#### Work task:
Select from the data all lines with the word "begin".
#### Data for analysis
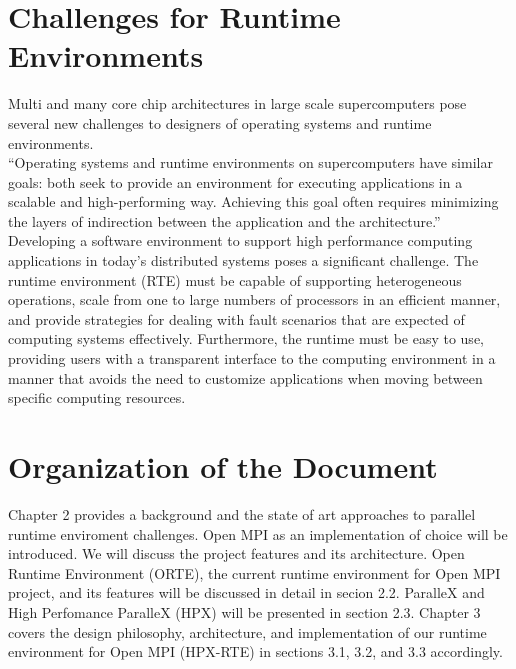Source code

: \section{Challenges for Runtime Environments}
Multi and many core chip architectures in large scale supercomputers pose several new challenges to designers of operating systems and runtime environments.\\
``Operating systems and runtime environments on supercomputers have similar goals: both seek to provide an environment for executing applications in a scalable and high-performing way. Achieving this goal often requires minimizing the layers of indirection between the application and the architecture.''~\cite{Hoefler:2012:OSR:2237840.2237848}\\
Developing a software environment to support high performance computing applications in today's distributed systems poses a significant challenge. The runtime environment (RTE) must be capable of supporting heterogeneous operations, scale from one to large numbers of processors in an efficient manner, and provide strategies for dealing with fault scenarios that are expected of computing systems effectively. Furthermore, the runtime must be easy to use, providing users with a transparent interface to the computing environment in a manner that avoids the need to customize applications when moving between specific computing resources.~\cite{Castain2008153}

\section{Organization of the Document}
Chapter 2 provides a background and the state of art approaches to parallel runtime enviroment challenges. Open MPI as an implementation of choice will be introduced. We will discuss the project features and its architecture. Open Runtime Environment (ORTE), the current runtime environment for Open MPI project, and its features will be discussed in detail in secion 2.2. ParalleX and High Perfomance ParalleX (HPX) will be presented in section 2.3. Chapter 3 covers the design philosophy, architecture, and implementation of our runtime environment for Open MPI (HPX-RTE) in sections 3.1, 3.2, and 3.3 accordingly.

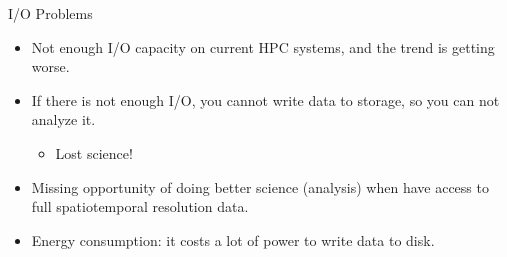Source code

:\documentclass[compress,11pt,xcolor=svgnames,aspectratio=169]{beamer}
\begin{document}
\begin{frame}[fragile]{I/O Problems}

\begin{itemize}
\setlength\itemsep{0.7cm}

\item Not enough I/O capacity on current HPC systems, and the trend is getting worse.

\item If there is not enough I/O, you cannot write data to storage, so you can not analyze it.
    \begin{itemize}
        \item Lost science!
    \end{itemize}

\item Missing opportunity of doing better science (analysis) when have access to full spatiotemporal resolution data.

\item Energy consumption: it costs a lot of power to write data to disk.

\end{itemize}

\nocite{sensei-sc17}

\end{frame}
\end{document}
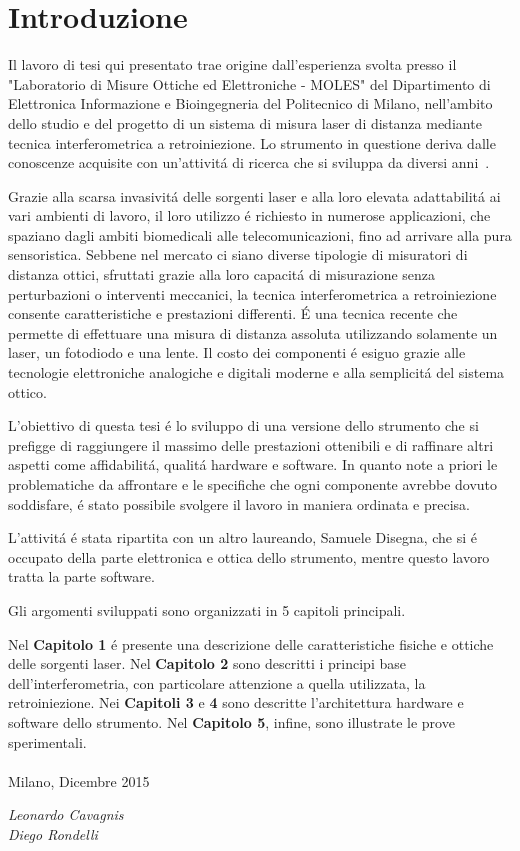 \chapter*{Introduzione}
\label{Introduzione}
\thispagestyle{empty}

Il lavoro di tesi qui presentato trae origine dall'esperienza svolta presso il "Laboratorio di Misure Ottiche ed Elettroniche - MOLES" del Dipartimento di Elettronica Informazione e Bioingegneria del Politecnico di Milano, nell'ambito dello studio e del progetto di un sistema di misura laser di distanza mediante tecnica interferometrica a retroiniezione. Lo strumento in questione deriva dalle conoscenze acquisite con un'attivit\'a di ricerca che si sviluppa da diversi anni~\cite{341714}.

Grazie alla scarsa invasivit\'a delle sorgenti laser e alla loro elevata adattabilit\'a ai vari ambienti di lavoro, il loro utilizzo \'e richiesto in numerose applicazioni, che spaziano dagli ambiti biomedicali alle telecomunicazioni, fino ad arrivare alla pura sensoristica. Sebbene nel mercato ci siano diverse tipologie di misuratori di distanza ottici, sfruttati grazie alla loro capacit\'a di misurazione senza perturbazioni o interventi meccanici, la tecnica interferometrica a retroiniezione consente caratteristiche e prestazioni differenti. \'E una tecnica recente che permette di effettuare una misura di distanza assoluta utilizzando solamente un laser, un fotodiodo e una lente. Il costo dei componenti \'e esiguo grazie alle tecnologie elettroniche analogiche e digitali moderne e alla semplicit\'a del sistema ottico.

L'obiettivo di questa tesi \'e lo sviluppo di una versione dello strumento che si prefigge di raggiungere il massimo delle prestazioni ottenibili e di raffinare altri aspetti come affidabilit\'a, qualit\'a hardware e software. In quanto note a priori le problematiche da affrontare e le specifiche che ogni componente avrebbe dovuto soddisfare, \'e stato possibile svolgere il lavoro in maniera ordinata e precisa.

L'attivit\'a \'e stata ripartita con un altro laureando, Samuele Disegna, che si \'e occupato della parte elettronica e ottica dello strumento, mentre questo lavoro tratta la parte software.

\noindent Gli argomenti sviluppati sono organizzati in 5 capitoli principali.

Nel \textbf{Capitolo 1} \'e presente una descrizione delle caratteristiche fisiche e ottiche delle sorgenti laser. Nel \textbf{Capitolo 2} sono descritti i principi base dell'interferometria, con particolare attenzione a quella utilizzata, la retroiniezione. Nei \textbf{Capitoli 3} e \textbf{4} sono descritte l'architettura hardware e software dello strumento. Nel \textbf{Capitolo 5}, infine, sono illustrate le prove sperimentali.
\\
\\
Milano, Dicembre 2015
\begin{flushright}
\textit{Leonardo Cavagnis}\\
\textit{Diego Rondelli}
\end{flushright}

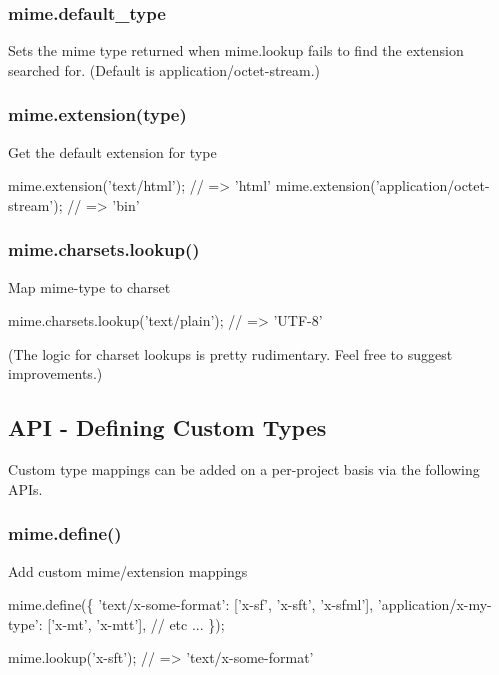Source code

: \subsubsection*{mime.\+default\+\_\+type}

Sets the mime type returned when {\ttfamily mime.\+lookup} fails to find the extension searched for. (Default is {\ttfamily application/octet-\/stream}.)

\subsubsection*{mime.\+extension(type)}

Get the default extension for {\ttfamily type}


\begin{DoxyCode}
mime.extension('text/html');                 // => 'html'
mime.extension('application/octet-stream');  // => 'bin'
\end{DoxyCode}


\subsubsection*{mime.\+charsets.\+lookup()}

Map mime-\/type to charset


\begin{DoxyCode}
mime.charsets.lookup('text/plain');        // => 'UTF-8'
\end{DoxyCode}


(The logic for charset lookups is pretty rudimentary. Feel free to suggest improvements.)

\subsection*{A\+PI -\/ Defining Custom Types}

Custom type mappings can be added on a per-\/project basis via the following A\+P\+Is.

\subsubsection*{mime.\+define()}

Add custom mime/extension mappings


\begin{DoxyCode}
mime.define(\{
    'text/x-some-format': ['x-sf', 'x-sft', 'x-sfml'],
    'application/x-my-type': ['x-mt', 'x-mtt'],
    // etc ...
\});

mime.lookup('x-sft');                 // => 'text/x-some-format'
\end{DoxyCode}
########
#### Answer for the task:
\begin{document}
\begin{frame}[fragile]{I/O Problems}
\begin{itemize}
    \begin{itemize}
\begin{flushright}
\begin{DoxyCode}
\begin{DoxyCode}
\begin{DoxyCode}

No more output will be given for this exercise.